Subsequently, the court promulgated a written order holding that documents related to an ongoing criminal proceeding which may be seriously impaired, if not completely abrogated, if the documents were released even under protective order. The court also ordered that both sides submit supplemental memoranda if they so desired.

After submission of said memoranda a further hearing was held on the preliminary injunction motion. Since the latter hearing *95plaintiffs have submitted a motion to file a supplemental memorandum of law, opposed by defendant and, additionally, have filed a motion for summary judgment.

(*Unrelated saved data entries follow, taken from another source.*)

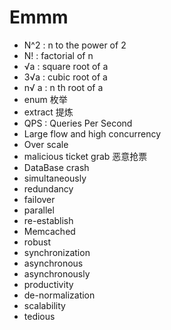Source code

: # Emmm

* N^2 : n to the power of 2
* N! : factorial of n
* √a : square root of a
* 3√a : cubic root of a
* n√ a : n th root of a
* enum 枚举
* extract 提炼
* QPS : Queries Per Second
* Large flow and high concurrency
* Over scale
* malicious ticket grab 恶意抢票
* DataBase crash
* simultaneously 
* redundancy
* failover
* parallel
* re-establish
* Memcached
* robust
* synchronization
* asynchronous
* asynchronously
* productivity
* de-normalization
* scalability
* tedious
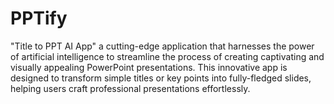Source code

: # PPTify
"Title to PPT AI App" a cutting-edge application that harnesses the power of artificial intelligence to streamline the process of creating captivating and visually appealing PowerPoint presentations. This innovative app is designed to transform simple titles or key points into fully-fledged slides, helping users craft professional presentations effortlessly.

The factual background indicates that on October 17, 1980, the United States Customs Service issued a ruling, Export Value: Du-tiability of Sales from Manufacturers to Distributors, C.S.D. 81-72, (TAA#10). This ruling was premised upon the facts that distributors in Hong Kong employ representatives who take orders from customers in the United States. The distributors then contract with various small tailoring establishments in Hong Kong to produce the garments.1 These tailors are responsible for all aspects of production including the purchasing of fabrics from piecegood houses. The tailors sell the completed garments to the distributors.

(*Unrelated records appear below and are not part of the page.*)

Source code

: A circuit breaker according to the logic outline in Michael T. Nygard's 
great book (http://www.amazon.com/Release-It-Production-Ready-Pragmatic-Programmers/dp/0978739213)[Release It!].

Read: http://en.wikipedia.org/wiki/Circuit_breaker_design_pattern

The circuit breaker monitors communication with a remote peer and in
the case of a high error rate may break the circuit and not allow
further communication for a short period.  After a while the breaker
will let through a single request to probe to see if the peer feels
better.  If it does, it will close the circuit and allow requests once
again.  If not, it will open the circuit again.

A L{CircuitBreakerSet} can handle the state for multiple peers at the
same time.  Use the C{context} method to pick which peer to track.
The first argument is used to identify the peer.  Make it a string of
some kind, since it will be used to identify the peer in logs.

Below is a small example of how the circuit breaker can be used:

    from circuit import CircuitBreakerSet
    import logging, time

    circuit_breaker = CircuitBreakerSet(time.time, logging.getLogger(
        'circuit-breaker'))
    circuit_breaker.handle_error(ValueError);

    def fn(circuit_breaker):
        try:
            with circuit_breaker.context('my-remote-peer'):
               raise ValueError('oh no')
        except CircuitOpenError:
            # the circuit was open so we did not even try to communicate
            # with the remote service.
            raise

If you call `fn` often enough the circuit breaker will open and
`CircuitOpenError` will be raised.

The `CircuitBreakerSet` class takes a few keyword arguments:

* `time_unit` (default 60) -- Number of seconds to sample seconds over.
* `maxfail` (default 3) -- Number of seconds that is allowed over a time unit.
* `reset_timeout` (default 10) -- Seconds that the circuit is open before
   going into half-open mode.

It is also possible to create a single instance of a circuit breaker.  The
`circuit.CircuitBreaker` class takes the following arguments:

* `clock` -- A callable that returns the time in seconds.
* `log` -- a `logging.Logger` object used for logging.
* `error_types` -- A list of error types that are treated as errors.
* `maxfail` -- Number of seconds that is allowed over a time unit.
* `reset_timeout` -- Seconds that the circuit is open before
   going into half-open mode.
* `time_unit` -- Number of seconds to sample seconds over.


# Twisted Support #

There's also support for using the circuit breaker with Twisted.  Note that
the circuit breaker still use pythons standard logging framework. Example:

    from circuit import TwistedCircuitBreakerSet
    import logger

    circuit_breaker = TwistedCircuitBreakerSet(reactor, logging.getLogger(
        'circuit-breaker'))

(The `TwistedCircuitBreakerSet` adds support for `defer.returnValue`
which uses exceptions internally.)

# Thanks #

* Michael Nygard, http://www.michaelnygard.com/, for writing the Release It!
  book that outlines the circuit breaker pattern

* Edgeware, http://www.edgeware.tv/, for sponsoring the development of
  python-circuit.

This ruling basically held that the sales between tailors and distributors in Hong Kong of made-to-measure clothing are appropriate for establishing export value provided the price to the distributors includes all the essential elements of value, including the costs incurred by the tailors in purchasing the required fabrics. The ruling further held that under the specific circumstances of this case, sales between tailors and distributors in Hong Kong may be used to establish the price actually paid or payable for the merchandise when sold for exportation to the United States under section 402(b) of the Trade Agreements Act of 1979, providing the requirements set forth in that statutory provision for establishing transaction value are satisfied.

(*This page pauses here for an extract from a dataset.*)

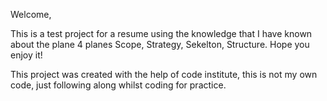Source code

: Welcome,

This is a test project for a resume using the knowledge that I have known about the plane 4 planes Scope, Strategy, Sekelton, Structure. Hope you enjoy it! 

This project was created with the help of code institute, this is not my own code, just following along whilst coding for practice.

It should be noted that C.S.D. 81-72 is a response to a memorandum by the District Director of Detroit, Michigan, dated January 16, 1980, which requested internal advice regarding the importation of made-to-measure clothing from Hong Kong. It was based upon unverified facts submitted in the internal advice request and apparently upon some information furnished by plaintiff American Air Parcel’s attorney. By memorandum dated October 8, 1980, the Director, Duty Assessment Division, Headquarters, requested the Office of Investigations to initiate an inquiry to verify the description of the Hong Kong wearing apparel trade.

On March 12, 1981, the District Director, Port of San Francisco, requested Headquarters to reconsider ruling TAA#10 submitting a memorandum in support thereof.

On July 28, 1981, Headquarters (Director, Classification and Value Division) affirmed TAA#10. This ruling was based upon the description of the Hong Kong apparel trade as set forth in the original internal advice request of which TAA#10 was a product.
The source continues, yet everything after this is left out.